**The problem**
Would you repeat the entries below word for word and omit the pictures?

Dataset records:
· · ·

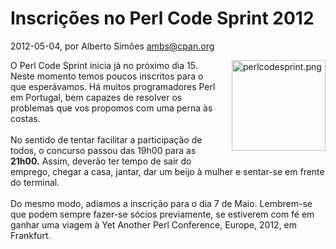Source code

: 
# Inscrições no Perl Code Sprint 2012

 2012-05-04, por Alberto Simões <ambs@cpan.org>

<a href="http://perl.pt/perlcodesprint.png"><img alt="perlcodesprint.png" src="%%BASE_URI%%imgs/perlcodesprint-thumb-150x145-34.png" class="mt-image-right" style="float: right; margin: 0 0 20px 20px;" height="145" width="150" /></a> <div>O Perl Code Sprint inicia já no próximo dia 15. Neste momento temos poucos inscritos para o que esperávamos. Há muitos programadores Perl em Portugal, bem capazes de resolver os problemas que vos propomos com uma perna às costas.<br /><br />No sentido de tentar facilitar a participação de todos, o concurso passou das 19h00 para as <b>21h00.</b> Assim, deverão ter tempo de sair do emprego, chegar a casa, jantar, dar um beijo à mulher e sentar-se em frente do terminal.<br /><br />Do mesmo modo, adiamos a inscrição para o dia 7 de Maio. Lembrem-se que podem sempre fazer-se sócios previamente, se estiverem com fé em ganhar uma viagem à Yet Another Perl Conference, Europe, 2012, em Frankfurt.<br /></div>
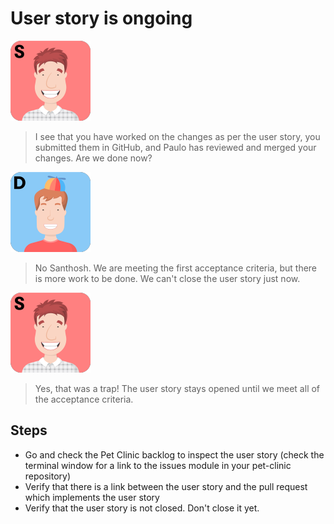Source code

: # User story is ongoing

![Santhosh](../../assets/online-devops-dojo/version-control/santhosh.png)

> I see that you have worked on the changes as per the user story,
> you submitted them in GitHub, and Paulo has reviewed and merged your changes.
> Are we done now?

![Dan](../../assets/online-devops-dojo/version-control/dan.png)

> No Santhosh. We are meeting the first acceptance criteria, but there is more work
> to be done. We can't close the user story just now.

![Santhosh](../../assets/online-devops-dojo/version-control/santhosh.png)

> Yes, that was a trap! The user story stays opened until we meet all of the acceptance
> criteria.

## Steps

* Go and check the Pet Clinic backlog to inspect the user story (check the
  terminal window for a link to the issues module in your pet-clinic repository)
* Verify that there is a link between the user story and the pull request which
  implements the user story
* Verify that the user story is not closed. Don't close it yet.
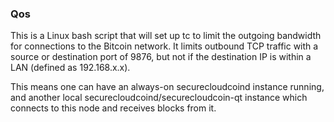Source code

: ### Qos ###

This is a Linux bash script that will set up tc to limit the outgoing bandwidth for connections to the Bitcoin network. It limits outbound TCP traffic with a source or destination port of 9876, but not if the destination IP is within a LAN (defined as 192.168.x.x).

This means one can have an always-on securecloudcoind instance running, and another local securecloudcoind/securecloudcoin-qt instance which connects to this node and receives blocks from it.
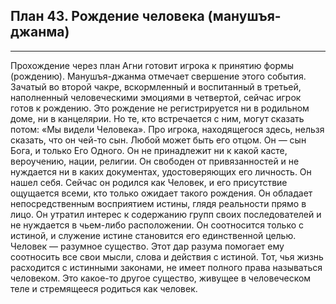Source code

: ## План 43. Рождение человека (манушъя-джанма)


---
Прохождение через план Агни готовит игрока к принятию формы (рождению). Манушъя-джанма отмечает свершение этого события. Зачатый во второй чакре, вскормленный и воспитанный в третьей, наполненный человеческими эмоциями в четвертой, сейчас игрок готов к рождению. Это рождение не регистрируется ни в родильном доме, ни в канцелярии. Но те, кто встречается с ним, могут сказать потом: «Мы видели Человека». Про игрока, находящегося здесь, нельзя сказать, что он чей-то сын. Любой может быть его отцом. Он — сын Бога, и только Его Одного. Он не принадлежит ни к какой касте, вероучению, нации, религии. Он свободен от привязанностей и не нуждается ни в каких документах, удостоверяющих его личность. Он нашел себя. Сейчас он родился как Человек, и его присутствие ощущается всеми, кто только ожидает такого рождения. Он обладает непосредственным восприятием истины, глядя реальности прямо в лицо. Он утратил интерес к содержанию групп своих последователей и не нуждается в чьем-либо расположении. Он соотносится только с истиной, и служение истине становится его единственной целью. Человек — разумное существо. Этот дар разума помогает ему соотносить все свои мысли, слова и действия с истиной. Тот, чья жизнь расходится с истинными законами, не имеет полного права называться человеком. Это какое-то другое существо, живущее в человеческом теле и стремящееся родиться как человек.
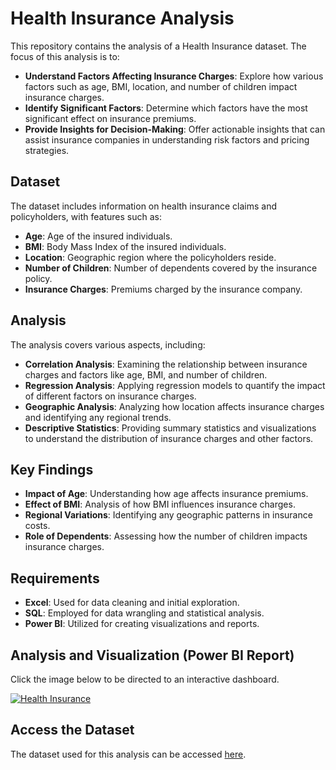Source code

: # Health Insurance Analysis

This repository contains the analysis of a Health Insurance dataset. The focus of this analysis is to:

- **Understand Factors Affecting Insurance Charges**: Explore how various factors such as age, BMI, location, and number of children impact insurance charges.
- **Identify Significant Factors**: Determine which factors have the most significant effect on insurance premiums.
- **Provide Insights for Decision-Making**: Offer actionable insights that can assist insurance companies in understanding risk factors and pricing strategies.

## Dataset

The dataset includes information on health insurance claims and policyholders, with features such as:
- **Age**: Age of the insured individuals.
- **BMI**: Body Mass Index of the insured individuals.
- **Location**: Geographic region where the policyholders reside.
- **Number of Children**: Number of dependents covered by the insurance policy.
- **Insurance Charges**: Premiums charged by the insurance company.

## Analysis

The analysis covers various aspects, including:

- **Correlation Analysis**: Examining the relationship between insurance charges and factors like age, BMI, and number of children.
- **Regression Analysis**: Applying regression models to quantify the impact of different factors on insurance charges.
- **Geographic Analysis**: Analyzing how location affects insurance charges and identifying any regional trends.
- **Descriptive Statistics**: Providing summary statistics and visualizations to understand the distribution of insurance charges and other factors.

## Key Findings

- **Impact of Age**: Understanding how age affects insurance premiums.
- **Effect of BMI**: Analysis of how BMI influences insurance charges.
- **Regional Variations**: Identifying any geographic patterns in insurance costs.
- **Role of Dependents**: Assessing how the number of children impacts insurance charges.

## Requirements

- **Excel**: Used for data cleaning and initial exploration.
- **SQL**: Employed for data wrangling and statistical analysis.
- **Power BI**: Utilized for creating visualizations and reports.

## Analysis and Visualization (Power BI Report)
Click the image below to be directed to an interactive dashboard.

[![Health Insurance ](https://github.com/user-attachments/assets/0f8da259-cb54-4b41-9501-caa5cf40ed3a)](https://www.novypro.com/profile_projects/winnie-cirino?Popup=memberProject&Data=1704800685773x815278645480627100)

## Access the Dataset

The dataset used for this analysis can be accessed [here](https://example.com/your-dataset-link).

· · ·

**Response area**
Source code

: 
# Inscrições no Perl Code Sprint 2012

 2012-05-04, por Alberto Simões <ambs@cpan.org>

<a href="http://perl.pt/perlcodesprint.png"><img alt="perlcodesprint.png" src="%%BASE_URI%%imgs/perlcodesprint-thumb-150x145-34.png" class="mt-image-right" style="float: right; margin: 0 0 20px 20px;" height="145" width="150" /></a> <div>O Perl Code Sprint inicia já no próximo dia 15. Neste momento temos poucos inscritos para o que esperávamos. Há muitos programadores Perl em Portugal, bem capazes de resolver os problemas que vos propomos com uma perna às costas.<br /><br />No sentido de tentar facilitar a participação de todos, o concurso passou das 19h00 para as <b>21h00.</b> Assim, deverão ter tempo de sair do emprego, chegar a casa, jantar, dar um beijo à mulher e sentar-se em frente do terminal.<br /><br />Do mesmo modo, adiamos a inscrição para o dia 7 de Maio. Lembrem-se que podem sempre fazer-se sócios previamente, se estiverem com fé em ganhar uma viagem à Yet Another Perl Conference, Europe, 2012, em Frankfurt.<br /></div>
Source code

: # User story is ongoing

![Santhosh](../../assets/online-devops-dojo/version-control/santhosh.png)

> I see that you have worked on the changes as per the user story,
> you submitted them in GitHub, and Paulo has reviewed and merged your changes.
> Are we done now?

![Dan](../../assets/online-devops-dojo/version-control/dan.png)

> No Santhosh. We are meeting the first acceptance criteria, but there is more work
> to be done. We can't close the user story just now.

![Santhosh](../../assets/online-devops-dojo/version-control/santhosh.png)

> Yes, that was a trap! The user story stays opened until we meet all of the acceptance
> criteria.

## Steps

* Go and check the Pet Clinic backlog to inspect the user story (check the
  terminal window for a link to the issues module in your pet-clinic repository)
* Verify that there is a link between the user story and the pull request which
  implements the user story
* Verify that the user story is not closed. Don't close it yet.
Source code

: ### Qos ###

This is a Linux bash script that will set up tc to limit the outgoing bandwidth for connections to the Bitcoin network. It limits outbound TCP traffic with a source or destination port of 9876, but not if the destination IP is within a LAN (defined as 192.168.x.x).

This means one can have an always-on securecloudcoind instance running, and another local securecloudcoind/securecloudcoin-qt instance which connects to this node and receives blocks from it.
Source code

: ## План 43. Рождение человека (манушъя-джанма)


---
Прохождение через план Агни готовит игрока к принятию формы (рождению). Манушъя-джанма отмечает свершение этого события. Зачатый во второй чакре, вскормленный и воспитанный в третьей, наполненный человеческими эмоциями в четвертой, сейчас игрок готов к рождению. Это рождение не регистрируется ни в родильном доме, ни в канцелярии. Но те, кто встречается с ним, могут сказать потом: «Мы видели Человека». Про игрока, находящегося здесь, нельзя сказать, что он чей-то сын. Любой может быть его отцом. Он — сын Бога, и только Его Одного. Он не принадлежит ни к какой касте, вероучению, нации, религии. Он свободен от привязанностей и не нуждается ни в каких документах, удостоверяющих его личность. Он нашел себя. Сейчас он родился как Человек, и его присутствие ощущается всеми, кто только ожидает такого рождения. Он обладает непосредственным восприятием истины, глядя реальности прямо в лицо. Он утратил интерес к содержанию групп своих последователей и не нуждается в чьем-либо расположении. Он соотносится только с истиной, и служение истине становится его единственной целью. Человек — разумное существо. Этот дар разума помогает ему соотносить все свои мысли, слова и действия с истиной. Тот, чья жизнь расходится с истинными законами, не имеет полного права называться человеком. Это какое-то другое существо, живущее в человеческом теле и стремящееся родиться как человек.
Source code

: # Health Insurance Analysis

This repository contains the analysis of a Health Insurance dataset. The focus of this analysis is to:

- **Understand Factors Affecting Insurance Charges**: Explore how various factors such as age, BMI, location, and number of children impact insurance charges.
- **Identify Significant Factors**: Determine which factors have the most significant effect on insurance premiums.
- **Provide Insights for Decision-Making**: Offer actionable insights that can assist insurance companies in understanding risk factors and pricing strategies.

## Dataset

The dataset includes information on health insurance claims and policyholders, with features such as:
- **Age**: Age of the insured individuals.
- **BMI**: Body Mass Index of the insured individuals.
- **Location**: Geographic region where the policyholders reside.
- **Number of Children**: Number of dependents covered by the insurance policy.
- **Insurance Charges**: Premiums charged by the insurance company.

## Analysis

The analysis covers various aspects, including:

- **Correlation Analysis**: Examining the relationship between insurance charges and factors like age, BMI, and number of children.
- **Regression Analysis**: Applying regression models to quantify the impact of different factors on insurance charges.
- **Geographic Analysis**: Analyzing how location affects insurance charges and identifying any regional trends.
- **Descriptive Statistics**: Providing summary statistics and visualizations to understand the distribution of insurance charges and other factors.

## Key Findings

- **Impact of Age**: Understanding how age affects insurance premiums.
- **Effect of BMI**: Analysis of how BMI influences insurance charges.
- **Regional Variations**: Identifying any geographic patterns in insurance costs.
- **Role of Dependents**: Assessing how the number of children impacts insurance charges.

## Requirements

- **Excel**: Used for data cleaning and initial exploration.
- **SQL**: Employed for data wrangling and statistical analysis.
- **Power BI**: Utilized for creating visualizations and reports.

## Analysis and Visualization (Power BI Report)
Click the image below to be directed to an interactive dashboard.

[![Health Insurance ](https://github.com/user-attachments/assets/0f8da259-cb54-4b41-9501-caa5cf40ed3a)](https://www.novypro.com/profile_projects/winnie-cirino?Popup=memberProject&Data=1704800685773x815278645480627100)

## Access the Dataset

The dataset used for this analysis can be accessed [here](https://example.com/your-dataset-link).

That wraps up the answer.